• _The input_
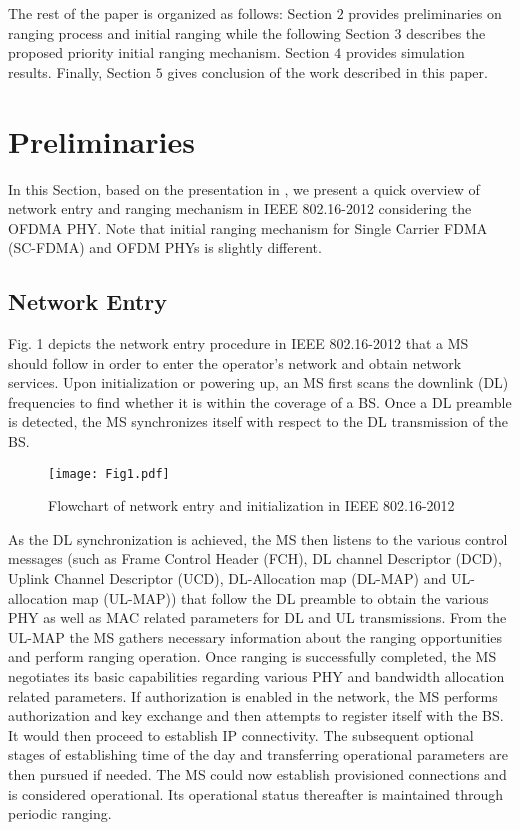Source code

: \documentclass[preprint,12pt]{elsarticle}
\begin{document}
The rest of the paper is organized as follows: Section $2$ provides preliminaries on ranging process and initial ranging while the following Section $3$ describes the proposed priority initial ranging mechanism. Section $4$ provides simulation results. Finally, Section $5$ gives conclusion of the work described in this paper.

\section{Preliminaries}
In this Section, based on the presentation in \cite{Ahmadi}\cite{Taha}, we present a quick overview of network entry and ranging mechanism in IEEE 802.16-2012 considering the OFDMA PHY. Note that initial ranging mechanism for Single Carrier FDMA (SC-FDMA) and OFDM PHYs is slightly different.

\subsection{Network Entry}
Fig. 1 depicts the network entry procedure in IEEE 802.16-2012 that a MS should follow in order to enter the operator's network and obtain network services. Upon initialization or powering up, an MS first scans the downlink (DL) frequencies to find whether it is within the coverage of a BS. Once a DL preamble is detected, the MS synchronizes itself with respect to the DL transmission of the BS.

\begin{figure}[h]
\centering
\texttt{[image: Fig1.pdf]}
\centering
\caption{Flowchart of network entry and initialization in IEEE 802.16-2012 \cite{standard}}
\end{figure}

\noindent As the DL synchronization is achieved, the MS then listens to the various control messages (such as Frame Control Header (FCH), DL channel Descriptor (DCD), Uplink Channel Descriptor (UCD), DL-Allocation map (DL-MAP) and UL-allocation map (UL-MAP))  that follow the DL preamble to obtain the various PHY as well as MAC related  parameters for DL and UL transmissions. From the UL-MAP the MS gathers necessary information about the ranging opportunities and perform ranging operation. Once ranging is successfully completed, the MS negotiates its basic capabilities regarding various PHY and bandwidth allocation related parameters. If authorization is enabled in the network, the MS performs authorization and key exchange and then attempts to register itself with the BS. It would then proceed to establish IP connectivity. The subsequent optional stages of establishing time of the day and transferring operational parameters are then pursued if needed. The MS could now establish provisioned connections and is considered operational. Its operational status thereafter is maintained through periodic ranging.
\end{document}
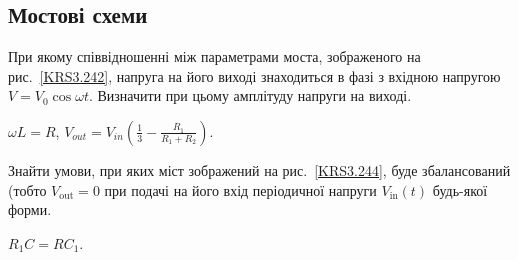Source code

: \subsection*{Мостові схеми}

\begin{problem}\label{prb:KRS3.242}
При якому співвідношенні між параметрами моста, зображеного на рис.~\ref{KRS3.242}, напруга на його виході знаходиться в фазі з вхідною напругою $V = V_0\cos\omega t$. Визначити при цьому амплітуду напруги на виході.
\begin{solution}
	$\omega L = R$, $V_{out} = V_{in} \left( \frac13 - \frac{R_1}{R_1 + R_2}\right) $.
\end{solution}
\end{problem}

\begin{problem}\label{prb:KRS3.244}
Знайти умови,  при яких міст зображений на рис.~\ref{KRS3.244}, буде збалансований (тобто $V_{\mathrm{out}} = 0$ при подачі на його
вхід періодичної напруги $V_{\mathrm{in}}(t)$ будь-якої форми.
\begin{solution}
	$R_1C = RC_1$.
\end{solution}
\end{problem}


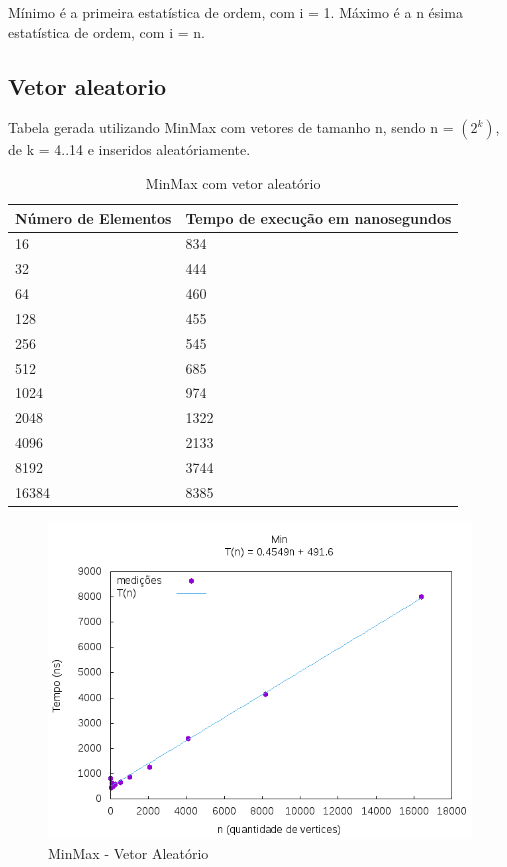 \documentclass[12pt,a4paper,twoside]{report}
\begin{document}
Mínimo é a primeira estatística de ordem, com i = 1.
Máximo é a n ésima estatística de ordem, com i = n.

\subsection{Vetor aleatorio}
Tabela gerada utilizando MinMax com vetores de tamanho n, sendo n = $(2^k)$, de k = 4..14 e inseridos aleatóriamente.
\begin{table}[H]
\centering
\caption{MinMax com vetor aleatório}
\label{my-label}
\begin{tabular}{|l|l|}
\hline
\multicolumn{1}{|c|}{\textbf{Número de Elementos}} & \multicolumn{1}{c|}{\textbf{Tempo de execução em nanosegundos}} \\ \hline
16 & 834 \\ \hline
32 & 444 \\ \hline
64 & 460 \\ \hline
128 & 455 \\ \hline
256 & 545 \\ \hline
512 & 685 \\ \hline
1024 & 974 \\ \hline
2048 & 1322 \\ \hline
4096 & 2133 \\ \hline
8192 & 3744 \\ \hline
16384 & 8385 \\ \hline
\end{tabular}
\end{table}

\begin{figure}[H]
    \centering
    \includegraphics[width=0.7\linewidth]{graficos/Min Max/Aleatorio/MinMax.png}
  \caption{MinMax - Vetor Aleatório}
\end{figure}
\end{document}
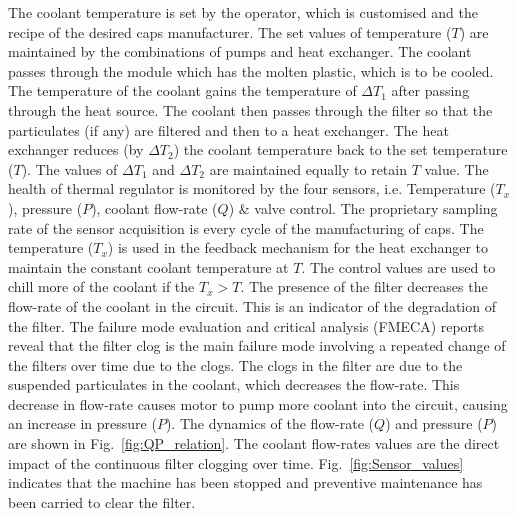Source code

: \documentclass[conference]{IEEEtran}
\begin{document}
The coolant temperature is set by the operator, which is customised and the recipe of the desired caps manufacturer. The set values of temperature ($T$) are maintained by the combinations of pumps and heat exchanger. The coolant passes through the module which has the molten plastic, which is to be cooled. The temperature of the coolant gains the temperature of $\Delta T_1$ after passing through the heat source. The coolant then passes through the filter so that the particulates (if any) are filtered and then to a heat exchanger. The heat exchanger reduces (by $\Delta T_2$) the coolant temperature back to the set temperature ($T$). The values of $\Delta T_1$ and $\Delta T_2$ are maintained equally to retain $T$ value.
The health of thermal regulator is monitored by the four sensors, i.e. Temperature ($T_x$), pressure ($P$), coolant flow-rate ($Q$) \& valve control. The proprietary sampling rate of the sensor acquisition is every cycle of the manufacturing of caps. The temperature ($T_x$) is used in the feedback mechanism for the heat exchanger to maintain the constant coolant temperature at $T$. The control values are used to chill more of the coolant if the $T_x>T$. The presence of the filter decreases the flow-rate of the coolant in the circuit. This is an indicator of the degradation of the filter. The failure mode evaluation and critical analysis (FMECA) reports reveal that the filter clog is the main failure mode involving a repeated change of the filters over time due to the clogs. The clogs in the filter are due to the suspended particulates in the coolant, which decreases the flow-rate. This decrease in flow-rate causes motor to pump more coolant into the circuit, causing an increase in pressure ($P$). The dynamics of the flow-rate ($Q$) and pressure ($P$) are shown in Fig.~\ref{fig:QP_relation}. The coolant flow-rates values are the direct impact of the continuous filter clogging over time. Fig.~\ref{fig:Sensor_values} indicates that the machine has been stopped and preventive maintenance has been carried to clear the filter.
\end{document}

• _Task goal_
Word for word, give the listing above again, but drop any pictures.

• _Worked solution_
Source code

: \documentclass[preprint,12pt]{elsarticle}
\begin{document}
The rest of the paper is organized as follows: Section $2$ provides preliminaries on ranging process and initial ranging while the following Section $3$ describes the proposed priority initial ranging mechanism. Section $4$ provides simulation results. Finally, Section $5$ gives conclusion of the work described in this paper.

\section{Preliminaries}
In this Section, based on the presentation in \cite{Ahmadi}\cite{Taha}, we present a quick overview of network entry and ranging mechanism in IEEE 802.16-2012 considering the OFDMA PHY. Note that initial ranging mechanism for Single Carrier FDMA (SC-FDMA) and OFDM PHYs is slightly different.

\subsection{Network Entry}
Fig. 1 depicts the network entry procedure in IEEE 802.16-2012 that a MS should follow in order to enter the operator's network and obtain network services. Upon initialization or powering up, an MS first scans the downlink (DL) frequencies to find whether it is within the coverage of a BS. Once a DL preamble is detected, the MS synchronizes itself with respect to the DL transmission of the BS.

\begin{figure}[h]
\centering
\texttt{[image: Fig1.pdf]}
\centering
\caption{Flowchart of network entry and initialization in IEEE 802.16-2012 \cite{standard}}
\end{figure}

\noindent As the DL synchronization is achieved, the MS then listens to the various control messages (such as Frame Control Header (FCH), DL channel Descriptor (DCD), Uplink Channel Descriptor (UCD), DL-Allocation map (DL-MAP) and UL-allocation map (UL-MAP))  that follow the DL preamble to obtain the various PHY as well as MAC related  parameters for DL and UL transmissions. From the UL-MAP the MS gathers necessary information about the ranging opportunities and perform ranging operation. Once ranging is successfully completed, the MS negotiates its basic capabilities regarding various PHY and bandwidth allocation related parameters. If authorization is enabled in the network, the MS performs authorization and key exchange and then attempts to register itself with the BS. It would then proceed to establish IP connectivity. The subsequent optional stages of establishing time of the day and transferring operational parameters are then pursued if needed. The MS could now establish provisioned connections and is considered operational. Its operational status thereafter is maintained through periodic ranging.
\end{document}
Source code

: \subsection*{Мостові схеми}

\begin{problem}\label{prb:KRS3.242}
При якому співвідношенні між параметрами моста, зображеного на рис.~\ref{KRS3.242}, напруга на його виході знаходиться в фазі з вхідною напругою $V = V_0\cos\omega t$. Визначити при цьому амплітуду напруги на виході.
\begin{solution}
	$\omega L = R$, $V_{out} = V_{in} \left( \frac13 - \frac{R_1}{R_1 + R_2}\right) $.
\end{solution}
\end{problem}

\begin{problem}\label{prb:KRS3.244}
Знайти умови,  при яких міст зображений на рис.~\ref{KRS3.244}, буде збалансований (тобто $V_{\mathrm{out}} = 0$ при подачі на його
вхід періодичної напруги $V_{\mathrm{in}}(t)$ будь-якої форми.
\begin{solution}
	$R_1C = RC_1$.
\end{solution}
\end{problem}


 \documentclass[12pt,a4paper,twoside]{report}
\begin{document}
Mínimo é a primeira estatística de ordem, com i = 1.
Máximo é a n ésima estatística de ordem, com i = n.

\subsection{Vetor aleatorio}
Tabela gerada utilizando MinMax com vetores de tamanho n, sendo n = $(2^k)$, de k = 4..14 e inseridos aleatóriamente.
\begin{table}[H]
\centering
\caption{MinMax com vetor aleatório}
\label{my-label}
\begin{tabular}{|l|l|}
\hline
\multicolumn{1}{|c|}{\textbf{Número de Elementos}} & \multicolumn{1}{c|}{\textbf{Tempo de execução em nanosegundos}} \\ \hline
16 & 834 \\ \hline
32 & 444 \\ \hline
64 & 460 \\ \hline
128 & 455 \\ \hline
256 & 545 \\ \hline
512 & 685 \\ \hline
1024 & 974 \\ \hline
2048 & 1322 \\ \hline
4096 & 2133 \\ \hline
8192 & 3744 \\ \hline
16384 & 8385 \\ \hline
\end{tabular}
\end{table}

\begin{figure}[H]
    \centering
    \includegraphics[width=0.7\linewidth]{graficos/Min Max/Aleatorio/MinMax.png}
  \caption{MinMax - Vetor Aleatório}
\end{figure}
\end{document}
Source code

: \documentclass[conference]{IEEEtran}
\begin{document}
The coolant temperature is set by the operator, which is customised and the recipe of the desired caps manufacturer. The set values of temperature ($T$) are maintained by the combinations of pumps and heat exchanger. The coolant passes through the module which has the molten plastic, which is to be cooled. The temperature of the coolant gains the temperature of $\Delta T_1$ after passing through the heat source. The coolant then passes through the filter so that the particulates (if any) are filtered and then to a heat exchanger. The heat exchanger reduces (by $\Delta T_2$) the coolant temperature back to the set temperature ($T$). The values of $\Delta T_1$ and $\Delta T_2$ are maintained equally to retain $T$ value.
The health of thermal regulator is monitored by the four sensors, i.e. Temperature ($T_x$), pressure ($P$), coolant flow-rate ($Q$) \& valve control. The proprietary sampling rate of the sensor acquisition is every cycle of the manufacturing of caps. The temperature ($T_x$) is used in the feedback mechanism for the heat exchanger to maintain the constant coolant temperature at $T$. The control values are used to chill more of the coolant if the $T_x>T$. The presence of the filter decreases the flow-rate of the coolant in the circuit. This is an indicator of the degradation of the filter. The failure mode evaluation and critical analysis (FMECA) reports reveal that the filter clog is the main failure mode involving a repeated change of the filters over time due to the clogs. The clogs in the filter are due to the suspended particulates in the coolant, which decreases the flow-rate. This decrease in flow-rate causes motor to pump more coolant into the circuit, causing an increase in pressure ($P$). The dynamics of the flow-rate ($Q$) and pressure ($P$) are shown in Fig.~\ref{fig:QP_relation}. The coolant flow-rates values are the direct impact of the continuous filter clogging over time. Fig.~\ref{fig:Sensor_values} indicates that the machine has been stopped and preventive maintenance has been carried to clear the filter.
\end{document}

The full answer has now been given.